通常、1年ごとに汚泥を除去するよう、法で定められているが、乳酸飲料容器を活用して脱窒菌を働かせる「石井式合併処理浄化槽」では汚泥の発生が非常に少なく、10年以上汚泥処分の必要がありません。

基礎(布基礎、独立基礎、ベタ基礎、基礎パッキンエ法)

別荘でよく使用されている基礎の形態は布基礎と独立基礎ですが、強度の高さや床下の湿気対策、断熱効果、地下室的利用が可能なベタ基礎がおすすめです。

さらに阪神・淡路大震災以降に普及してきた基礎パッキン工法を組み合わせると、強度や防湿効果はさらに上がり、工期短縮や土台の腐敗を防ぐ効果も期待できます。
ただし、基礎の全周囲にパッキンで作る隙間を防虫ネットでしっかり防ぐことが重要です。

建築協定

土地所有者や借地権者が別荘地などの個別地域の住環境を守るために、敷地の利用や建物の位置、構造、規模、用途、形態、デザイン、建築設備の基準などについて取り決める協定です。
別荘地の場合、建物の高さ、色彩、垣根、道路や隣地からの後退距離、敷地内の樹木の伐採を制限するケースが多く、広告等にはその詳細が示されることはないので、事前に確認する必要があります。

工事負担金

別荘地内の建築工事にあたり、工事車両の通行や作業の騒音、道路の傷みなど、工事中に発生するダメージを補う意味で、通常は建設会社経由で支払います。すべての別荘地が設定しているわけではありません。

公簿売買・実測売買

公簿売買とは土地登記簿の面積をもとに売買代金を確定し、その後は金額を変更しない取引形態。実測売買は測量した面積をもとに売買代金を確定する取引形態のことを言います。

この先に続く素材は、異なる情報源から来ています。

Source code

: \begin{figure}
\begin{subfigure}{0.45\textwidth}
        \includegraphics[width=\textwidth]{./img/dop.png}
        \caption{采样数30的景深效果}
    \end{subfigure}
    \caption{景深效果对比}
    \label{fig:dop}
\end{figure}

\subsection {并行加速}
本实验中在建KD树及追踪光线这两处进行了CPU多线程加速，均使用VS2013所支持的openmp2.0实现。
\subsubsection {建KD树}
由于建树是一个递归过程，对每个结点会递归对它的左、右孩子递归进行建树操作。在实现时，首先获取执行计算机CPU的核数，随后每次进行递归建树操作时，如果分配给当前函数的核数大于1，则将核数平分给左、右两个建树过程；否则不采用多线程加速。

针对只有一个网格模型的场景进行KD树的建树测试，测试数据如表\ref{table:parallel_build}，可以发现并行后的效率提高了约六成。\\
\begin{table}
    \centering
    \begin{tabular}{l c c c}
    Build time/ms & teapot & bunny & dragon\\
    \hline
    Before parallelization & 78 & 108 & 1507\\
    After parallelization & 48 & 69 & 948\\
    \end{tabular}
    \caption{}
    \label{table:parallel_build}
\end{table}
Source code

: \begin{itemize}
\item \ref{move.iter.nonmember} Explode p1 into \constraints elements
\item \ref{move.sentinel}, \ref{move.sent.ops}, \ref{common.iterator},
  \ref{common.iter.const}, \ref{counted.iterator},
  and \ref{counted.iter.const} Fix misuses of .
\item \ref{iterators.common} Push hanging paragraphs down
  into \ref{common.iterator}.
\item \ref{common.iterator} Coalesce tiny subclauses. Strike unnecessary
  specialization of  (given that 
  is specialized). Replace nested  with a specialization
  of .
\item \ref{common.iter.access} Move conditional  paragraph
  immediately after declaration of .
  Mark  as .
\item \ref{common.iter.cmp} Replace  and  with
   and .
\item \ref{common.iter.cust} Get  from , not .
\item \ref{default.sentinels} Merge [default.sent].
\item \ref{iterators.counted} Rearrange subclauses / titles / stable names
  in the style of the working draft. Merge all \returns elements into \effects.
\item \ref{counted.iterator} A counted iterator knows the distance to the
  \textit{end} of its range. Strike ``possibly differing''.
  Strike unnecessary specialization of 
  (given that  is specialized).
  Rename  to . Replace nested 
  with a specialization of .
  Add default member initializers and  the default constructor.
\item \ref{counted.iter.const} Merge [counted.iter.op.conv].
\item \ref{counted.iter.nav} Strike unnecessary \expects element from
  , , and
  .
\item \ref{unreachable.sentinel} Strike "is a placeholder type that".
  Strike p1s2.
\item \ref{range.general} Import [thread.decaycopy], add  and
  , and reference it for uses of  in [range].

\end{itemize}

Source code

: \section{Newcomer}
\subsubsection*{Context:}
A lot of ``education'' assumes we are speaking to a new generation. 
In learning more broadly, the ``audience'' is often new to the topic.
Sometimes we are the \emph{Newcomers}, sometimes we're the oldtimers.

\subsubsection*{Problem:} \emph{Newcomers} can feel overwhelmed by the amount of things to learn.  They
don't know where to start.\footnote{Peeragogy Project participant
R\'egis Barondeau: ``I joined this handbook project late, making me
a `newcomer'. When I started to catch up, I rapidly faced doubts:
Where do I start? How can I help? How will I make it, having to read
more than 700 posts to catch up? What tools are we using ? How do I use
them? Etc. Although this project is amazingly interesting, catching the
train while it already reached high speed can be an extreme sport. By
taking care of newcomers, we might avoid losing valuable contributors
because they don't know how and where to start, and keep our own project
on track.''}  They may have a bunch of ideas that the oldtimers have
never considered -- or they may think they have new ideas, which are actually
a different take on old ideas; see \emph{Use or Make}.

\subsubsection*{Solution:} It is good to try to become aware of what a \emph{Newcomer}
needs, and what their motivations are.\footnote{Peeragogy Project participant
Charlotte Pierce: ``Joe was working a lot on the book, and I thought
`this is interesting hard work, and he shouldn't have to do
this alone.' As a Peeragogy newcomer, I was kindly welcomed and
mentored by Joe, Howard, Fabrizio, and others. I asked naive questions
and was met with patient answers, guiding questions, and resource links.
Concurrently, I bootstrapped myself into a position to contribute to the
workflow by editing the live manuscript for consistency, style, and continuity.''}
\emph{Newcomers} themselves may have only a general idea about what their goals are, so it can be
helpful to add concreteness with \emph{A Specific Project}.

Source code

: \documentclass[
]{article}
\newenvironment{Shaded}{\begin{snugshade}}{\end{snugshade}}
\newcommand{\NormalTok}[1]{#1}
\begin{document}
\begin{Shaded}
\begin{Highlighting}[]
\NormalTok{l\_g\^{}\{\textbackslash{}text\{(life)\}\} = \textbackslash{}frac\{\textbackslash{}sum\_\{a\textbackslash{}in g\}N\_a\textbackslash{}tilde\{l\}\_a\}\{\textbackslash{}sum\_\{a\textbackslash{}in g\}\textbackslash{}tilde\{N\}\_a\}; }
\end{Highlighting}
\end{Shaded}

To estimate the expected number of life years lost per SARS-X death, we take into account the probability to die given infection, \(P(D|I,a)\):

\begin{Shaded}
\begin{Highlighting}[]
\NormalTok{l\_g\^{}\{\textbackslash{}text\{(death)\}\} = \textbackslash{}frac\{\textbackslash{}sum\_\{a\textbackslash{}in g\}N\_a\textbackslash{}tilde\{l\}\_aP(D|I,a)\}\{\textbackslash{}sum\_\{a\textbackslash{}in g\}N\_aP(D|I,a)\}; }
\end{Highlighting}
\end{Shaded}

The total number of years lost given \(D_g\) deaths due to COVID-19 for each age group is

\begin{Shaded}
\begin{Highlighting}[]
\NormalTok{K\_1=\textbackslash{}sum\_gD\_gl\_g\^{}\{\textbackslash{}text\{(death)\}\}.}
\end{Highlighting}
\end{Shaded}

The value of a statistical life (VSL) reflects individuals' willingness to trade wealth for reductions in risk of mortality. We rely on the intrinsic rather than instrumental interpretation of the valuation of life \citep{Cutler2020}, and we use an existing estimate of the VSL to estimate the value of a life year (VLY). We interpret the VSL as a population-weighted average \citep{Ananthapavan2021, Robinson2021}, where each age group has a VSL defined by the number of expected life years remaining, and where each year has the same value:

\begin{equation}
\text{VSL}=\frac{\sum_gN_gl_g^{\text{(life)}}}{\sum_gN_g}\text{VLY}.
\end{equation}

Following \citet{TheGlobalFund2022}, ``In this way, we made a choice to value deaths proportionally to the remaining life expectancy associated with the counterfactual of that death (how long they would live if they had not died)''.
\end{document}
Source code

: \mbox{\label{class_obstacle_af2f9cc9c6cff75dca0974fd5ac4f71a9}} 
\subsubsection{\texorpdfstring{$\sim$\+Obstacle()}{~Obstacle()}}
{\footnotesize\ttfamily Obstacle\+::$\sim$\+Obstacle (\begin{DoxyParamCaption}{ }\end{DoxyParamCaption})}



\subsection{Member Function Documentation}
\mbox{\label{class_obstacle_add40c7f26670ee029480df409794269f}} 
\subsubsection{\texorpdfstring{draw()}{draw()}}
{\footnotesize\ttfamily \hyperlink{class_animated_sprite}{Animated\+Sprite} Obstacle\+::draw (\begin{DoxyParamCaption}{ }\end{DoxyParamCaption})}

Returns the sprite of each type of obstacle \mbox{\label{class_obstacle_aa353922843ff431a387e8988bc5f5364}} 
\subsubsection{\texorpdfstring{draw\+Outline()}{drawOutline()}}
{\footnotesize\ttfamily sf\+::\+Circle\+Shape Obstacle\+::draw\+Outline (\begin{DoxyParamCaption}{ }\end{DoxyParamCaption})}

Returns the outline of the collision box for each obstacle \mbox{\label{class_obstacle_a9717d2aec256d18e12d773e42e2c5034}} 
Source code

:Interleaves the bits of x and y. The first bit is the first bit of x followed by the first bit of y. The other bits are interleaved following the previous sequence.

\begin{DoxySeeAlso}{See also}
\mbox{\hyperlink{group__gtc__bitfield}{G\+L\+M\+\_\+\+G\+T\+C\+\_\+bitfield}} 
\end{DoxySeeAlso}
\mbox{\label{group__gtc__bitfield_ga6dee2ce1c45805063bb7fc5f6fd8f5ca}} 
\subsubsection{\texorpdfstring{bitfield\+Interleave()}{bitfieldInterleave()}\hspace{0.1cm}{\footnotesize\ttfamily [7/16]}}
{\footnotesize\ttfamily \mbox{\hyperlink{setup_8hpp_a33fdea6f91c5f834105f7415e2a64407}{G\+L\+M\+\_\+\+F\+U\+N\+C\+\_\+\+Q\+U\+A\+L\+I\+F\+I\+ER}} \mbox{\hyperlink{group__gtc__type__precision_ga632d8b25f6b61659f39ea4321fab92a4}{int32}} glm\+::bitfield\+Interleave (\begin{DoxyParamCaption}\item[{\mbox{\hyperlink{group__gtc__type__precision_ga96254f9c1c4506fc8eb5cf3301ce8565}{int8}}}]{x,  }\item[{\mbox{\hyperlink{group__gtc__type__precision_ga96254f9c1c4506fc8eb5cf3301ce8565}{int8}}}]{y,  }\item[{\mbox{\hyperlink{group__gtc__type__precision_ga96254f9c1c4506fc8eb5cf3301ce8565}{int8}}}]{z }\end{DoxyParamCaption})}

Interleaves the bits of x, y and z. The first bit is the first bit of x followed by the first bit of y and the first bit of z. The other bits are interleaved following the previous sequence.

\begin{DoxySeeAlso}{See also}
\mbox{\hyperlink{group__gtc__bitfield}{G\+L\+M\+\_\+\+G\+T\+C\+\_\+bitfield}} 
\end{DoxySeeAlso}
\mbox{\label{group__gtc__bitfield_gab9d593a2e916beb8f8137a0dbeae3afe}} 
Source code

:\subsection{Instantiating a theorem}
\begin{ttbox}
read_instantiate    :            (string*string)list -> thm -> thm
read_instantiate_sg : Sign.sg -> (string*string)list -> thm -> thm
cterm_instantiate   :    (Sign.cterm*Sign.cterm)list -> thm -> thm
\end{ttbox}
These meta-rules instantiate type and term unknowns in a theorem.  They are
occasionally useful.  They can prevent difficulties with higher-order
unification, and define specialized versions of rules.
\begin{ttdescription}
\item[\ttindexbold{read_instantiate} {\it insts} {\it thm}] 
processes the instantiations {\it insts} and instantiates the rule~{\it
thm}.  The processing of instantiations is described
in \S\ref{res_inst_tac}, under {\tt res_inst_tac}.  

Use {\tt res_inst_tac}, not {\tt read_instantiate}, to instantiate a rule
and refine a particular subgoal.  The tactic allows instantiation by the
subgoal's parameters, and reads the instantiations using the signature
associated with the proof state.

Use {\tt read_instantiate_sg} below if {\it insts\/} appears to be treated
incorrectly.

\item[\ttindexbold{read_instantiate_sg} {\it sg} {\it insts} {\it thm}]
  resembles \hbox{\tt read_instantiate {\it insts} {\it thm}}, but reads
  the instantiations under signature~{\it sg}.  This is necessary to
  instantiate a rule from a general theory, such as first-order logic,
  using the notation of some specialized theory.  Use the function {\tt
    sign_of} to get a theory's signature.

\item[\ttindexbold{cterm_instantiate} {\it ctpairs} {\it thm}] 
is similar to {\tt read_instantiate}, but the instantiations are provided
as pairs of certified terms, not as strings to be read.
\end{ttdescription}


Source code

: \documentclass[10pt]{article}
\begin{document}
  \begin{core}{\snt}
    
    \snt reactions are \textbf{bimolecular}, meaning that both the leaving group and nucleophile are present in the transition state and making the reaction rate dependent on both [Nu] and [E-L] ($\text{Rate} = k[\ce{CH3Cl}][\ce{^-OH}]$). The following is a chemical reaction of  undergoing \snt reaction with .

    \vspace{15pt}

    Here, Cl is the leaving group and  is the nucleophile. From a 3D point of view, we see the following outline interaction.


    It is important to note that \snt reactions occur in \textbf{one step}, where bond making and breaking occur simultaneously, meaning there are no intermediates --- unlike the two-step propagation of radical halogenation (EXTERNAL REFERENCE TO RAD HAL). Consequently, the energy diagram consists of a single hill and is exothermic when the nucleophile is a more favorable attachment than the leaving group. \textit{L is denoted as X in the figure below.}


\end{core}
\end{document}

地方の山林や農地などは昔から実際の面積よりも小さく登記されていることが多いようです。

セトリング

ログハウスで丸太の乾燥が進み、収縮すると同時にその重みで押しつぶされ、壁が徐々に沈み込む現象を言います。
完成後5~6年かけて壁高の5%程度沈み込むので、ドアや窓、階段などにはあらかじめそのためのスペースをとっておく必要があります。
これをセトリングスペースという。セトリングは主にハンドヒューン・ログハウスで起こり、強制的に部材を乾燥させてあるマシンカット・ログハウスでは軽微で済みます。

法面・法地

宅地として使用できない斜面。自然の地形で斜面になったものと、傾斜地を造成する際に、土砂崩れを防ぐために作る場合がある。法面の上端と水平面が接する部分を法肩(のりかた)、下端と水平面が接する部分を法尻(のりじり)、法肩と法尻を結ぶ最短距離を法足(のりあし)と言います。

不同沈下

建物が自重や地盤の影響などによって、不均等に地盤下に沈み込む現象です。
深刻な場合、基礎や壁に亀裂が入ることもあえり、高原エリアで凍結深度以下に基礎の基盤を設けなかった場合や、敷地が元水田などの軟弱地盤だったときに発生します。

古家付き

建物としての価値がなく、もしくは極めて低い家屋が残っている土地を指す広告表現です。
建物部分については瑕疵担保責任を問えないが、リフォームで利用可能になるケースも多く、建て直し前提で購入する場合は、土地が再建築不可でないことや再建築時に建てられる建物の規模を確認する必要があります。

ラミネート・ログ

マシンカット・ログの一種です。複数(2枚から4枚程度)の木材あるいはマシンカット・ログを張り合わせ、木材が本来持っている曲がりやねじれ、反りなどの性質を最小限に抑える工夫がされたログ材。長いログ材の生産も可能です。